Task material Block Start

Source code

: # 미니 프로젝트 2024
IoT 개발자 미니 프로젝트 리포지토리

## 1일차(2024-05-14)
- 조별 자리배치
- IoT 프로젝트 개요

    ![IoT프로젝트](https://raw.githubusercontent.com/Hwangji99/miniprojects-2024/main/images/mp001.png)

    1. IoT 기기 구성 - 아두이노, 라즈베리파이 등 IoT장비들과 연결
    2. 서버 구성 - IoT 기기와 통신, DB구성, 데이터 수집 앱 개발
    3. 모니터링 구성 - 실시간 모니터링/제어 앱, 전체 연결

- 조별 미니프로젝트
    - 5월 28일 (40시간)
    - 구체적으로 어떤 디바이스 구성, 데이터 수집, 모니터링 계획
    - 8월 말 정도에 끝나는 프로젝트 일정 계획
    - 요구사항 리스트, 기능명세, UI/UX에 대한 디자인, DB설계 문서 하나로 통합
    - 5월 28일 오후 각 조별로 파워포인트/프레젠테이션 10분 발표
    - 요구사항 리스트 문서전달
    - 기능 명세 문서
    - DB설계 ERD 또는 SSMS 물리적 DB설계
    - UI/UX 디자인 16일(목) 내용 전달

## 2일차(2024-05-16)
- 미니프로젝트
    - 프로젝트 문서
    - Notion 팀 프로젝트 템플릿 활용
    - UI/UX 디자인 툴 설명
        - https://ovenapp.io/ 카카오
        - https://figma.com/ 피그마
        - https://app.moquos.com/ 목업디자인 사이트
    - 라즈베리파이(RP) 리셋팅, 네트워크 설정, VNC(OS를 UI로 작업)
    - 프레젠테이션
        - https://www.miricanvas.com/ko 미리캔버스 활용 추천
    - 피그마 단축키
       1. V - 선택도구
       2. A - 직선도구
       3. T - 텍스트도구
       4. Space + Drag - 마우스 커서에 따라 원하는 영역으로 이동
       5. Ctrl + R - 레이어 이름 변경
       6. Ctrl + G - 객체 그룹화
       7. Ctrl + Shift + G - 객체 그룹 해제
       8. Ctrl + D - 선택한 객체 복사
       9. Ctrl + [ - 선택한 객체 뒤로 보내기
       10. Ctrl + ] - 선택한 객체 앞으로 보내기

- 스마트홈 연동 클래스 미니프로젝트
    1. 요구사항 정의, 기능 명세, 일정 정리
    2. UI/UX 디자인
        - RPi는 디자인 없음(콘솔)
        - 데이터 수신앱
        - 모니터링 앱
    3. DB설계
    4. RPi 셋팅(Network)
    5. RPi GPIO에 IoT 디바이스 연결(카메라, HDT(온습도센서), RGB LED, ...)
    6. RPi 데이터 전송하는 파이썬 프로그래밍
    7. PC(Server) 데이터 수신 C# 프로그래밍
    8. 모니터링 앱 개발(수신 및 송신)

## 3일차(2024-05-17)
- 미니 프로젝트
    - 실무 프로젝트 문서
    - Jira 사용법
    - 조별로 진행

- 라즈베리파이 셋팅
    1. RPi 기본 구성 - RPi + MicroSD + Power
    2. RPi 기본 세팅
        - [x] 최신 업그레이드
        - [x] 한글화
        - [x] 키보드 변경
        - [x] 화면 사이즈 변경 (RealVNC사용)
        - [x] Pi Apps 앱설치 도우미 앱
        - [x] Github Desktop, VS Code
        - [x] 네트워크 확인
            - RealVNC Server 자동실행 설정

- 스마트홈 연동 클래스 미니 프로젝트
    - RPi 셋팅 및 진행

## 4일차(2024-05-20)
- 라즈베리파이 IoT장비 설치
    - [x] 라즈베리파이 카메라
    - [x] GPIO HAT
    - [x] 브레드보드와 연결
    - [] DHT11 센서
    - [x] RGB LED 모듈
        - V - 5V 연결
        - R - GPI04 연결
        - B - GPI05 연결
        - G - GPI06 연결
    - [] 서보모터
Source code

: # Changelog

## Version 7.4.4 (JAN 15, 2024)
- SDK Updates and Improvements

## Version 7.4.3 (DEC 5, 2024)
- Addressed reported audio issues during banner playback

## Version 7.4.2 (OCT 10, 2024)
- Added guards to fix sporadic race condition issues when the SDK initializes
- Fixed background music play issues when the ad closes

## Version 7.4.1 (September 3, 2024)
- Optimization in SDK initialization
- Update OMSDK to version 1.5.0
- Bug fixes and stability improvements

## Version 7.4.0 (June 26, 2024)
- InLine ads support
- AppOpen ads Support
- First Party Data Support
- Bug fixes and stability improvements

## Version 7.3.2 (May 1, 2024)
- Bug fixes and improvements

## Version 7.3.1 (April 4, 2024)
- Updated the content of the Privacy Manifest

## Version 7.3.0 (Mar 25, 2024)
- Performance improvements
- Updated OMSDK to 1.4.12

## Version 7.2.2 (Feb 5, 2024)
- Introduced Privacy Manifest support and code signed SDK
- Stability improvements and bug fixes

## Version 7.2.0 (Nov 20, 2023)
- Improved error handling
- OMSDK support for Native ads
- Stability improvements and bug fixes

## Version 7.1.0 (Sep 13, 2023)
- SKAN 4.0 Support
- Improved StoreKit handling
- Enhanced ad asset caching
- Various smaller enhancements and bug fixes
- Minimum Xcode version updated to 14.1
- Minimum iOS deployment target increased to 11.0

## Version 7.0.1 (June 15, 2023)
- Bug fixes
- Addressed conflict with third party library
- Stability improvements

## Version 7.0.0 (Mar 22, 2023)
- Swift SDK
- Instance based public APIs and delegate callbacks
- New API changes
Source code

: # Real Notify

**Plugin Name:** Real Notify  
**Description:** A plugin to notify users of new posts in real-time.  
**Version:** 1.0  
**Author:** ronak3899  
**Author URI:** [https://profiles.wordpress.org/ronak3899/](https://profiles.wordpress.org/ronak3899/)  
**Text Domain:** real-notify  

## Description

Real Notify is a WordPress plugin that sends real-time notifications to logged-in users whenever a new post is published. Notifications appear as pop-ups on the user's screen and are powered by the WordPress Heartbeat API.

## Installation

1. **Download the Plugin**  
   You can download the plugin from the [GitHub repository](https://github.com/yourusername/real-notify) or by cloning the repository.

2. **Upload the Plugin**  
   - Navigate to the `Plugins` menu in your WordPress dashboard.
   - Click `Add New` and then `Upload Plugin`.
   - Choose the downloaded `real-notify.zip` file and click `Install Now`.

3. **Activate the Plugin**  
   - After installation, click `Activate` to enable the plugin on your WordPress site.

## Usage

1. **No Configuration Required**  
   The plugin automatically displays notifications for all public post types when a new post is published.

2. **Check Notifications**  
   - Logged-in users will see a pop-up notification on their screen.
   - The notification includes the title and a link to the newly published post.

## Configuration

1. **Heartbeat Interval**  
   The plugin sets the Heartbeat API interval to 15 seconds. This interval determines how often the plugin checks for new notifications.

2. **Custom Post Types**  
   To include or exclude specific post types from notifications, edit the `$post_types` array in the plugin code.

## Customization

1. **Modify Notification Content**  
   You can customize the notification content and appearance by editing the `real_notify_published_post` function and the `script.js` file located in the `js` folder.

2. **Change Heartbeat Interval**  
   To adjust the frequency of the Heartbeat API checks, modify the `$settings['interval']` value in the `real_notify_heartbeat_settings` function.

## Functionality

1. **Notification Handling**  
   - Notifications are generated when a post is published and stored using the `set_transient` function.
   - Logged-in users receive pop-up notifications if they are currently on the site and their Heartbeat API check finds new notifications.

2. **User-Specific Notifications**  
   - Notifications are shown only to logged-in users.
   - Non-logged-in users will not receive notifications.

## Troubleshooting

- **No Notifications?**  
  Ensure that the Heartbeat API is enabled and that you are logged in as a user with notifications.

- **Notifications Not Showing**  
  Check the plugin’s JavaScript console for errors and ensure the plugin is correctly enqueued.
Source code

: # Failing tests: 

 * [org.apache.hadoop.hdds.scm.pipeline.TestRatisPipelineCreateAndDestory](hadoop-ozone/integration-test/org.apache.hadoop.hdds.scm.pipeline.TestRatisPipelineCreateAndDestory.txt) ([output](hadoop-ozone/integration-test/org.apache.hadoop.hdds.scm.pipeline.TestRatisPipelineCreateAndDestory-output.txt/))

Task material Block End

- Brief -
In the material above, transcribe exactly the lines beginning at the one with "- Minimum Xcode version updated to 14.1" and ending at the one with "1. **No Configuration Required**", both included.

- Output for this exercise -
- Minimum Xcode version updated to 14.1
- Minimum iOS deployment target increased to 11.0

## Version 7.0.1 (June 15, 2023)
- Bug fixes
- Addressed conflict with third party library
- Stability improvements

## Version 7.0.0 (Mar 22, 2023)
- Swift SDK
- Instance based public APIs and delegate callbacks
- New API changes
Source code

: # Real Notify

**Plugin Name:** Real Notify  
**Description:** A plugin to notify users of new posts in real-time.  
**Version:** 1.0  
**Author:** ronak3899  
**Author URI:** [https://profiles.wordpress.org/ronak3899/](https://profiles.wordpress.org/ronak3899/)  
**Text Domain:** real-notify  

## Description

Real Notify is a WordPress plugin that sends real-time notifications to logged-in users whenever a new post is published. Notifications appear as pop-ups on the user's screen and are powered by the WordPress Heartbeat API.

## Installation

1. **Download the Plugin**  
   You can download the plugin from the [GitHub repository](https://github.com/yourusername/real-notify) or by cloning the repository.

2. **Upload the Plugin**  
   - Navigate to the `Plugins` menu in your WordPress dashboard.
   - Click `Add New` and then `Upload Plugin`.
   - Choose the downloaded `real-notify.zip` file and click `Install Now`.

3. **Activate the Plugin**  
   - After installation, click `Activate` to enable the plugin on your WordPress site.

## Usage

1. **No Configuration Required**  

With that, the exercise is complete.